GSoC 2013 Application Katja Sophie Hotz: Faster Algorithms for Polynomials over Algebraic Number Fields - sympy/sympy GitHub Wiki

Table of Contents

About me

My name is Katja Sophie Hotz and I am studying Technical Mathematics at the Vienna University of Technology in Austria. I am in the final year of my master's and have specialized in Mathematics in Computer Science.

  • Email: katja.sophie.hotz (at) NOSPAM.ac.at (replace NOSPAM with student.tuwien)
  • IRC: katjasophie (registered on freenode)
  • GitHub: katjasophie

Programming and mathematical skills

I acquired basic programming skills in C++, Java and Matlab at the university by taking an introductory course on programming and courses on algorithms, data structures, computer graphics and computer mathematics. My experience with Python is limited, but I am eager to learn more.

At university, I took courses on Linear Algebra (two semesters), Algebra (two semesters), Universal Algebra, Algebraic Number Theory and Error Correcting Codes, so I feel comfortable working with algebraic extension fields and polynomial rings.

I use git for versioning my master thesis, which is written using LaTeX and is about equidissectable polytopes. Other than that, I have submitted two patches to SymPy via github (see below). Summing up, I am confident that I know how to handle everyday tasks in git.
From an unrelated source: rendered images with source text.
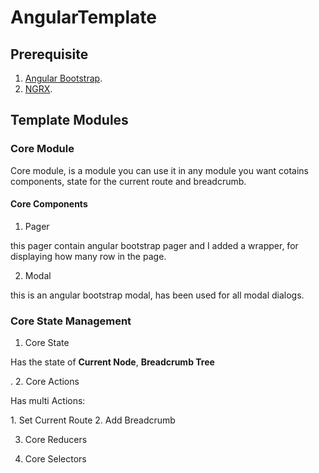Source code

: # AngularTemplate

## Prerequisite
1. [Angular Bootstrap](https://ng-bootstrap.github.io/#/home).
2. [NGRX](https://ngrx.io/guide/store).

## Template Modules
### Core Module
Core module, is a module you can use it in any module you want cotains components, state for the current route and breadcrumb.

#### Core Components
1. Pager
<p>this pager contain angular bootstrap pager and I added a wrapper, for displaying how many row in the page.</p>

2. Modal 
<p>this is an angular bootstrap modal, has been used for all modal dialogs.</p>

### Core State Management
1. Core State
<p>Has the state of <b>Current Node</b>, <b>Breadcrumb Tree</b></p>.
2. Core Actions
<p>Has multi Actions:</p>
  1. Set Current Route
  2. Add Breadcrumb

3. Core Reducers

4. Core Selectors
My main operating system has been Ubuntu for a few years now, so this is where I will do my coding. For Python programming I am currently using gedit, since it is the default editor and supports most of the features I need.

The project

The goal of this project is the implementation of faster greatest common divisor (gcd) and factorization algorithms for univariate and multivariate polynomials over algebraic number fields. This is important for symbolic integration of rational functions and simplification of expressions among other things.

I would like to start by briefly discussing the basic mathematics involved.

Let <math>K</math> be a field. A field <math>L \supseteq K</math> is called an extension of <math>K</math> and <math>K</math> a subfield of <math>L</math>. For a finite subset <math>V \subset L</math>, <math>K(V)</math> denotes the smallest subfield of <math>L</math> which contains <math>K</math> and <math>V</math>. If <math>V</math> only contains one element, then <math>K(\alpha)</math> is called a simple extension of <math>K</math>.

An element <math>\alpha \in L</math> is said to be algebraic over <math>K</math>, if there exists a nonzero polynomial <math>p(x) \in K[x]</math>, i.e. with coefficients in <math>K</math>, such that <math>p(\alpha) = 0</math>. If every element of <math>L</math> is algebraic over <math>K</math>, then <math>L</math> is called an algebraic extension of <math>K</math>. For example, the simple extension <math>\mathbb{Q}(\sqrt{2}) \subseteq \mathbb C</math> of <math>\mathbb Q</math> is algebraic, but <math>\mathbb{Q}(\pi) \subseteq \mathbb C</math> is not.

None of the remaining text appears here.